_PROBLEM DESCRIPTION:_ Read through the lines below for the string "Money" and copy each one that has it.

_PROVIDED MATERIAL:_
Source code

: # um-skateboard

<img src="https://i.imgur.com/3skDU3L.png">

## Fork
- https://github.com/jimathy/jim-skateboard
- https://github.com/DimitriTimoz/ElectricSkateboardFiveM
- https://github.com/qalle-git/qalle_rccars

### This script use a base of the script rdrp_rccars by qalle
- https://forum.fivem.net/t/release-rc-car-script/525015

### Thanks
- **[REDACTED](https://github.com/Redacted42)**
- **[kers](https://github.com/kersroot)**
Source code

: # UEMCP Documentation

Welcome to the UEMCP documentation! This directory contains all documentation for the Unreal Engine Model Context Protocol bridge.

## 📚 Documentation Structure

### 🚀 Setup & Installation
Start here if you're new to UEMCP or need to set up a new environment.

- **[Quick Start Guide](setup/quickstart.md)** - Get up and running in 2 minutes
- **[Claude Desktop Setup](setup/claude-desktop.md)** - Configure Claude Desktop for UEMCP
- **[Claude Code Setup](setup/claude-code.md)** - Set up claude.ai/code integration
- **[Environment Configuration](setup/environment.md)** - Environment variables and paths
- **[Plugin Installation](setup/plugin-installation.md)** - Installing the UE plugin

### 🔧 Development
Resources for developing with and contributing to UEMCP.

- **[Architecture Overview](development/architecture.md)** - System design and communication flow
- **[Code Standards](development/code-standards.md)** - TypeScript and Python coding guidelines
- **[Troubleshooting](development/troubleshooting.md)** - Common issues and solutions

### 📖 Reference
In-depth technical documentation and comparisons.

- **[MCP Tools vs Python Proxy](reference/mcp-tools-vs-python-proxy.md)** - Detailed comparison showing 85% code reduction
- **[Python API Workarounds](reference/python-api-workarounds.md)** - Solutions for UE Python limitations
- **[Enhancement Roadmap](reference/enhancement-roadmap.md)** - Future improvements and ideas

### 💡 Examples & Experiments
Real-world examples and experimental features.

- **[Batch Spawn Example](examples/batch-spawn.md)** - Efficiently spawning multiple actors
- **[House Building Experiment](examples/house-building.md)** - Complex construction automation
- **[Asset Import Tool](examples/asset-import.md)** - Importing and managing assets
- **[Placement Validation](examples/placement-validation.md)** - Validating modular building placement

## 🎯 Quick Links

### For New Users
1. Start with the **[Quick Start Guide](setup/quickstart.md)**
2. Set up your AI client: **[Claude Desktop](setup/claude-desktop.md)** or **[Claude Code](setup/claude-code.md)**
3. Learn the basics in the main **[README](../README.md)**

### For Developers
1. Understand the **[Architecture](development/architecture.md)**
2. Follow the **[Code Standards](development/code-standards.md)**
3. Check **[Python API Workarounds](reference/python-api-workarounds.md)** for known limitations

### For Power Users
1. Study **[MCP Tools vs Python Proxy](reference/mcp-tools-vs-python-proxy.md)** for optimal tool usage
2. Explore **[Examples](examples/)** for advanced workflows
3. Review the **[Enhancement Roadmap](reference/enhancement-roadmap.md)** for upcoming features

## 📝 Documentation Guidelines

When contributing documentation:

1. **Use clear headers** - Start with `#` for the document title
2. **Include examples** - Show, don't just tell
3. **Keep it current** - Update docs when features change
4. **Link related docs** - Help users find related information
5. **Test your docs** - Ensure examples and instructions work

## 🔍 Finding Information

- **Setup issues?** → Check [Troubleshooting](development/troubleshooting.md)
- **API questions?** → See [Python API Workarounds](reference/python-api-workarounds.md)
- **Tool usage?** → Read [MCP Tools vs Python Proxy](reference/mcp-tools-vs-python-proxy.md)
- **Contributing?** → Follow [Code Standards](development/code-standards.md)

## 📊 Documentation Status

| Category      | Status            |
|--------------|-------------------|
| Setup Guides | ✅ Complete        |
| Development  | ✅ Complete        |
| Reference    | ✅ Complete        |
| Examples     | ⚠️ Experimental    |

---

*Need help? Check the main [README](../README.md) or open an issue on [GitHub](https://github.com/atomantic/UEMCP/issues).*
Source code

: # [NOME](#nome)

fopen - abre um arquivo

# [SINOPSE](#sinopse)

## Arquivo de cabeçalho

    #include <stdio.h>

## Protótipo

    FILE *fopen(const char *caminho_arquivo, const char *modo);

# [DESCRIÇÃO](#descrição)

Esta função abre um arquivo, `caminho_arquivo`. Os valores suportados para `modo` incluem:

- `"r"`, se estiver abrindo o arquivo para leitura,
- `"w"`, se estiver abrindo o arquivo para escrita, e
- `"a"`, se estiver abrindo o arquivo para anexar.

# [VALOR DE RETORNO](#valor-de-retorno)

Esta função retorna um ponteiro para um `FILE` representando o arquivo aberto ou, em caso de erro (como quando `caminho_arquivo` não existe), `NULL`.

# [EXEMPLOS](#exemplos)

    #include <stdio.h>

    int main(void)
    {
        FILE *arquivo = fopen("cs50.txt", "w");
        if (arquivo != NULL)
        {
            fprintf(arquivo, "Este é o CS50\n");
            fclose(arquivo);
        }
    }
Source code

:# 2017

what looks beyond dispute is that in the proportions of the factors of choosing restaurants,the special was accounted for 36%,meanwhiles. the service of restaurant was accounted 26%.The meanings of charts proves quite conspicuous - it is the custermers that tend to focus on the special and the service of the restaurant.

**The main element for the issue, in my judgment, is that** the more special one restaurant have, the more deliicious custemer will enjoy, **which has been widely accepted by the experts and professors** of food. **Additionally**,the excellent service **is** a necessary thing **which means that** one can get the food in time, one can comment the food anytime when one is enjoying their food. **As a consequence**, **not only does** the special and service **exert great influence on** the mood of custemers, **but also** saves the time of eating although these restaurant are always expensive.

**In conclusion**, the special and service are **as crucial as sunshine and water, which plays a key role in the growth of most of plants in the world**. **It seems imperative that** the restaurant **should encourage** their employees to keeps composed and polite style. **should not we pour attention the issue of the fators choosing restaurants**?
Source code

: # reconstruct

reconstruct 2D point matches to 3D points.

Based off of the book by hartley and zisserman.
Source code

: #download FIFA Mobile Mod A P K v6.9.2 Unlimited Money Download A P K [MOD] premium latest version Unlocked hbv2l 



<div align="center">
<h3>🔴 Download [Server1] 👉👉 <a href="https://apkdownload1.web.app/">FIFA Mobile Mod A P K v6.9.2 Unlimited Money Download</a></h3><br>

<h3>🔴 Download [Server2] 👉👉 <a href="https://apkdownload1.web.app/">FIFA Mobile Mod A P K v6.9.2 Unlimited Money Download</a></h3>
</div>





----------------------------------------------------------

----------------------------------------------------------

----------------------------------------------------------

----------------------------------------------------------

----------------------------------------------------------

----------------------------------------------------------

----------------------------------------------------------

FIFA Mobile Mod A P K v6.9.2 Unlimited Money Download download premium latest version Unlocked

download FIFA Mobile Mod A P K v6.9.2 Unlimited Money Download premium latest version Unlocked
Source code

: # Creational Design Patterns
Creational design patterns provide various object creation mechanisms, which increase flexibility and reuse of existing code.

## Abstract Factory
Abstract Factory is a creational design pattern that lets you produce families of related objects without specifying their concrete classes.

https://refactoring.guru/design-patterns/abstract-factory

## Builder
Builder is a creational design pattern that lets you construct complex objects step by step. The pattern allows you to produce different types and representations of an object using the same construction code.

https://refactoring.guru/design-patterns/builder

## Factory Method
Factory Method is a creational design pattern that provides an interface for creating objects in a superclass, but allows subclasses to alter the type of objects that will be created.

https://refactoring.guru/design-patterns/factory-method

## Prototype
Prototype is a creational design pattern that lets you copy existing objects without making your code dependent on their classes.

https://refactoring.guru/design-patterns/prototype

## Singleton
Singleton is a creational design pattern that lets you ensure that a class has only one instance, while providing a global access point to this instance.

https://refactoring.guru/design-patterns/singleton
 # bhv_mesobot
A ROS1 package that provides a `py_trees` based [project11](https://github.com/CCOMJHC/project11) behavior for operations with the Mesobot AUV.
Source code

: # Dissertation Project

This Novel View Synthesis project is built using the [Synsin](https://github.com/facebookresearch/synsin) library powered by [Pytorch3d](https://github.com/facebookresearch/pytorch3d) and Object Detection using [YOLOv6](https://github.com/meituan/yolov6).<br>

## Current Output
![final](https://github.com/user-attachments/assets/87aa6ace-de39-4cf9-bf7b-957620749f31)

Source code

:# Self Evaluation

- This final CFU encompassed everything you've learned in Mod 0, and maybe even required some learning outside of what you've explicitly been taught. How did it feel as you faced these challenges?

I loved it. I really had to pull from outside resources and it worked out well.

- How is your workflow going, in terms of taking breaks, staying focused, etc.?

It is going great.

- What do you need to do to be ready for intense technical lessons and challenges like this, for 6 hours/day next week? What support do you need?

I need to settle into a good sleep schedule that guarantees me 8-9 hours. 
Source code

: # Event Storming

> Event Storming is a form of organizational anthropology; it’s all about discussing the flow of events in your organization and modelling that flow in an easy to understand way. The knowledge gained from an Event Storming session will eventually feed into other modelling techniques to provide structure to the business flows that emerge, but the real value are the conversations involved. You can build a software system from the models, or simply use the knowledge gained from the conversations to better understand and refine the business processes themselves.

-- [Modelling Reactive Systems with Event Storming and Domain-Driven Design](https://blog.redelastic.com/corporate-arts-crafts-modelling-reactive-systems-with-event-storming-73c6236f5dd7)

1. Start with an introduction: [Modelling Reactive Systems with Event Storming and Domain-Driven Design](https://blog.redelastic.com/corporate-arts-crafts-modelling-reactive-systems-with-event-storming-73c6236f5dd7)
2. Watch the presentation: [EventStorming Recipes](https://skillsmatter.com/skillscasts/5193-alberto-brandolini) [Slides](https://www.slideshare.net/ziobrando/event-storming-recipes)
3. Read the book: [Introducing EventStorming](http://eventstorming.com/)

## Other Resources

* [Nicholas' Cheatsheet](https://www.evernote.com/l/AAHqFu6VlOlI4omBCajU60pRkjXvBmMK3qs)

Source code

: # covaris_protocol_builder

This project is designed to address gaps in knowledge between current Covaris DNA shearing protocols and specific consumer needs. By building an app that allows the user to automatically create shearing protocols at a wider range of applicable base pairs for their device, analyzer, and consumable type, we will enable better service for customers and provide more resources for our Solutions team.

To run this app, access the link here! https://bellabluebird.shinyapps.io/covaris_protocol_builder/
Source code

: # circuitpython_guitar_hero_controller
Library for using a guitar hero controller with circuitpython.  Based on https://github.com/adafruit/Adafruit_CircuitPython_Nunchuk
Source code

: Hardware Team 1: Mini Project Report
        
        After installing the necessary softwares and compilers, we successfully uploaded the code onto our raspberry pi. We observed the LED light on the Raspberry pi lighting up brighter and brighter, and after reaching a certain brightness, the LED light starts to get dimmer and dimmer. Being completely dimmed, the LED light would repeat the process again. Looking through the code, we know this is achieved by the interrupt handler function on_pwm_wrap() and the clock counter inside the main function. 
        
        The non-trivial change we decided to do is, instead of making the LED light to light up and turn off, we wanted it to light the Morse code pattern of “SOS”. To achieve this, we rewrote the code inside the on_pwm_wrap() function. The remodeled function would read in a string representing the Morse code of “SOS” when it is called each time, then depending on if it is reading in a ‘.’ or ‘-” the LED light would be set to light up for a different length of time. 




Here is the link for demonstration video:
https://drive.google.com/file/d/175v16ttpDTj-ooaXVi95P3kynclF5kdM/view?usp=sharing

_COMPLETED EXERCISE:_
: #download FIFA Mobile Mod A P K v6.9.2 Unlimited Money Download A P K [MOD] premium latest version Unlocked hbv2l 
<h3>🔴 Download [Server1] 👉👉 <a href="https://apkdownload1.web.app/">FIFA Mobile Mod A P K v6.9.2 Unlimited Money Download</a></h3><br>
<h3>🔴 Download [Server2] 👉👉 <a href="https://apkdownload1.web.app/">FIFA Mobile Mod A P K v6.9.2 Unlimited Money Download</a></h3>
FIFA Mobile Mod A P K v6.9.2 Unlimited Money Download download premium latest version Unlocked
download FIFA Mobile Mod A P K v6.9.2 Unlimited Money Download premium latest version Unlocked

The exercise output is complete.